**What you will do**: With the material below, print exactly the lines between the line holding "across the application." and the line holding "and query responsibilities.", inclusive. Add nothing else.

§

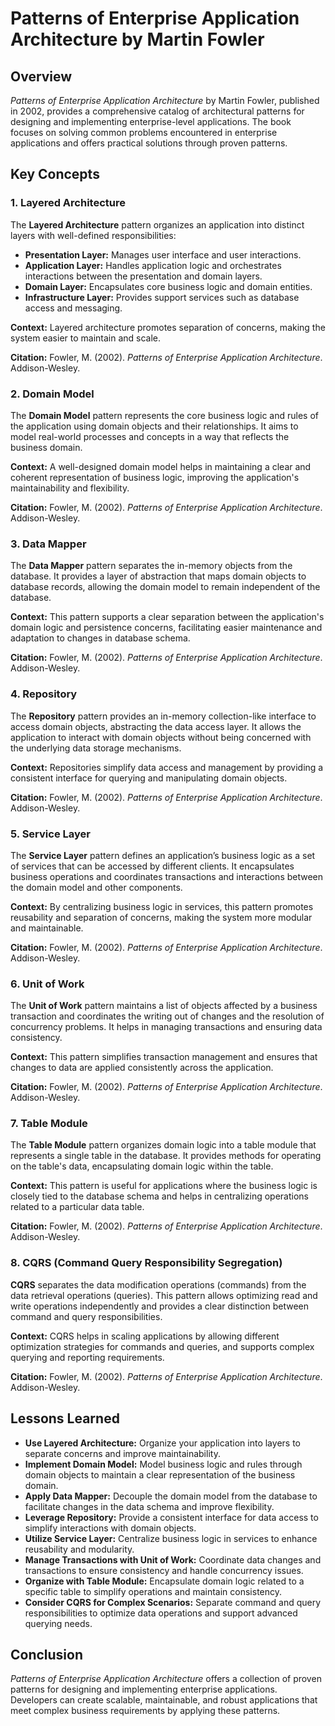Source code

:# Patterns of Enterprise Application Architecture by Martin Fowler

## Overview
*Patterns of Enterprise Application Architecture* by Martin Fowler, published in 2002, provides a comprehensive catalog of architectural patterns for designing and implementing enterprise-level applications. The book focuses on solving common problems encountered in enterprise applications and offers practical solutions through proven patterns.

## Key Concepts

### 1. **Layered Architecture**
The **Layered Architecture** pattern organizes an application into distinct layers with well-defined responsibilities:

- **Presentation Layer:** Manages user interface and user interactions.
- **Application Layer:** Handles application logic and orchestrates interactions between the presentation and domain layers.
- **Domain Layer:** Encapsulates core business logic and domain entities.
- **Infrastructure Layer:** Provides support services such as database access and messaging.

**Context:** Layered architecture promotes separation of concerns, making the system easier to maintain and scale.

**Citation:** Fowler, M. (2002). *Patterns of Enterprise Application Architecture*. Addison-Wesley.

### 2. **Domain Model**
The **Domain Model** pattern represents the core business logic and rules of the application using domain objects and their relationships. It aims to model real-world processes and concepts in a way that reflects the business domain.

**Context:** A well-designed domain model helps in maintaining a clear and coherent representation of business logic, improving the application's maintainability and flexibility.

**Citation:** Fowler, M. (2002). *Patterns of Enterprise Application Architecture*. Addison-Wesley.

### 3. **Data Mapper**
The **Data Mapper** pattern separates the in-memory objects from the database. It provides a layer of abstraction that maps domain objects to database records, allowing the domain model to remain independent of the database.

**Context:** This pattern supports a clear separation between the application's domain logic and persistence concerns, facilitating easier maintenance and adaptation to changes in database schema.

**Citation:** Fowler, M. (2002). *Patterns of Enterprise Application Architecture*. Addison-Wesley.

### 4. **Repository**
The **Repository** pattern provides an in-memory collection-like interface to access domain objects, abstracting the data access layer. It allows the application to interact with domain objects without being concerned with the underlying data storage mechanisms.

**Context:** Repositories simplify data access and management by providing a consistent interface for querying and manipulating domain objects.

**Citation:** Fowler, M. (2002). *Patterns of Enterprise Application Architecture*. Addison-Wesley.

### 5. **Service Layer**
The **Service Layer** pattern defines an application’s business logic as a set of services that can be accessed by different clients. It encapsulates business operations and coordinates transactions and interactions between the domain model and other components.

**Context:** By centralizing business logic in services, this pattern promotes reusability and separation of concerns, making the system more modular and maintainable.

**Citation:** Fowler, M. (2002). *Patterns of Enterprise Application Architecture*. Addison-Wesley.

### 6. **Unit of Work**
The **Unit of Work** pattern maintains a list of objects affected by a business transaction and coordinates the writing out of changes and the resolution of concurrency problems. It helps in managing transactions and ensuring data consistency.

**Context:** This pattern simplifies transaction management and ensures that changes to data are applied consistently across the application.

**Citation:** Fowler, M. (2002). *Patterns of Enterprise Application Architecture*. Addison-Wesley.

### 7. **Table Module**
The **Table Module** pattern organizes domain logic into a table module that represents a single table in the database. It provides methods for operating on the table's data, encapsulating domain logic within the table.

**Context:** This pattern is useful for applications where the business logic is closely tied to the database schema and helps in centralizing operations related to a particular data table.

**Citation:** Fowler, M. (2002). *Patterns of Enterprise Application Architecture*. Addison-Wesley.

### 8. **CQRS (Command Query Responsibility Segregation)**
**CQRS** separates the data modification operations (commands) from the data retrieval operations (queries). This pattern allows optimizing read and write operations independently and provides a clear distinction between command and query responsibilities.

**Context:** CQRS helps in scaling applications by allowing different optimization strategies for commands and queries, and supports complex querying and reporting requirements.

**Citation:** Fowler, M. (2002). *Patterns of Enterprise Application Architecture*. Addison-Wesley.

## Lessons Learned
- **Use Layered Architecture:** Organize your application into layers to separate concerns and improve maintainability.
- **Implement Domain Model:** Model business logic and rules through domain objects to maintain a clear representation of the business domain.
- **Apply Data Mapper:** Decouple the domain model from the database to facilitate changes in the data schema and improve flexibility.
- **Leverage Repository:** Provide a consistent interface for data access to simplify interactions with domain objects.
- **Utilize Service Layer:** Centralize business logic in services to enhance reusability and modularity.
- **Manage Transactions with Unit of Work:** Coordinate data changes and transactions to ensure consistency and handle concurrency issues.
- **Organize with Table Module:** Encapsulate domain logic related to a specific table to simplify operations and maintain consistency.
- **Consider CQRS for Complex Scenarios:** Separate command and query responsibilities to optimize data operations and support advanced querying needs.

## Conclusion
*Patterns of Enterprise Application Architecture* offers a collection of proven patterns for designing and implementing enterprise applications. Developers can create scalable, maintainable, and robust applications that meet complex business requirements by applying these patterns.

§

**Solution for this task**:
**Context:** This pattern simplifies transaction management and ensures that changes to data are applied consistently across the application.

**Citation:** Fowler, M. (2002). *Patterns of Enterprise Application Architecture*. Addison-Wesley.

### 7. **Table Module**
The **Table Module** pattern organizes domain logic into a table module that represents a single table in the database. It provides methods for operating on the table's data, encapsulating domain logic within the table.

**Context:** This pattern is useful for applications where the business logic is closely tied to the database schema and helps in centralizing operations related to a particular data table.

**Citation:** Fowler, M. (2002). *Patterns of Enterprise Application Architecture*. Addison-Wesley.

### 8. **CQRS (Command Query Responsibility Segregation)**
**CQRS** separates the data modification operations (commands) from the data retrieval operations (queries). This pattern allows optimizing read and write operations independently and provides a clear distinction between command and query responsibilities.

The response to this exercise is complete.